What this task involves:
How many lines below hold "research"? Answer with only the number.
┄┄┄┄┄┄┄┄┄┄┄┄┄┄┄┄┄┄┄┄
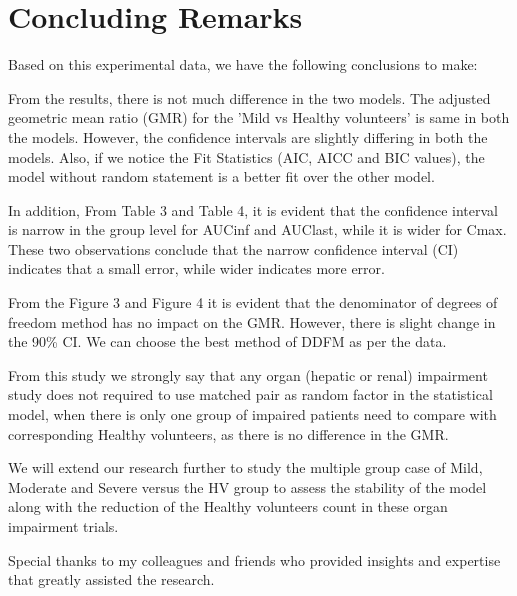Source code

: \documentclass[final]{statistica}
\begin{document}
\section{Concluding Remarks}
Based on this experimental data, we have the following conclusions to make:
\vspace{3mm}
\par
From the results, there is not much difference in the two models. The adjusted geometric mean ratio (GMR) for the 'Mild vs Healthy volunteers' is same in both the models. However, the confidence intervals are slightly differing in both the models. Also, if we notice the Fit Statistics (AIC, AICC and BIC values), the model without random statement is a better fit over the other model.
\vspace{3mm}
\par
In addition, From Table 3 and Table 4, it is evident that the confidence interval is narrow in the group level for AUCinf and AUClast, while it is wider for Cmax. These two observations conclude that the narrow confidence interval (CI) indicates that a small error, while wider indicates more error.
\vspace{3mm}
\par
From the Figure 3 and Figure 4 it is evident that the denominator of degrees of freedom method has no impact on the GMR. However, there is slight change in the 90\% CI. We can choose the best method of DDFM as per the data.
\vspace{3mm}
\par
From this study we strongly say that any organ (hepatic or renal) impairment study does not required to use matched pair as random factor in the statistical model, when there is only one group of impaired patients need to compare with corresponding Healthy volunteers, as there is no difference in the GMR.
\vspace{3mm}
\par
We will extend our research further to study the multiple group case of Mild, Moderate and Severe versus the HV group to assess the stability of the model along with the reduction of the Healthy volunteers count in these organ impairment trials.
\vspace{3mm}

\begin{ack}
Special thanks to my colleagues and friends who provided insights and expertise that greatly assisted the research.
\end{ack}

\vspace{3mm}

\nocite{*}

\end{document}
┄┄┄┄┄┄┄┄┄┄┄┄┄┄┄┄┄┄┄┄
Output below:
2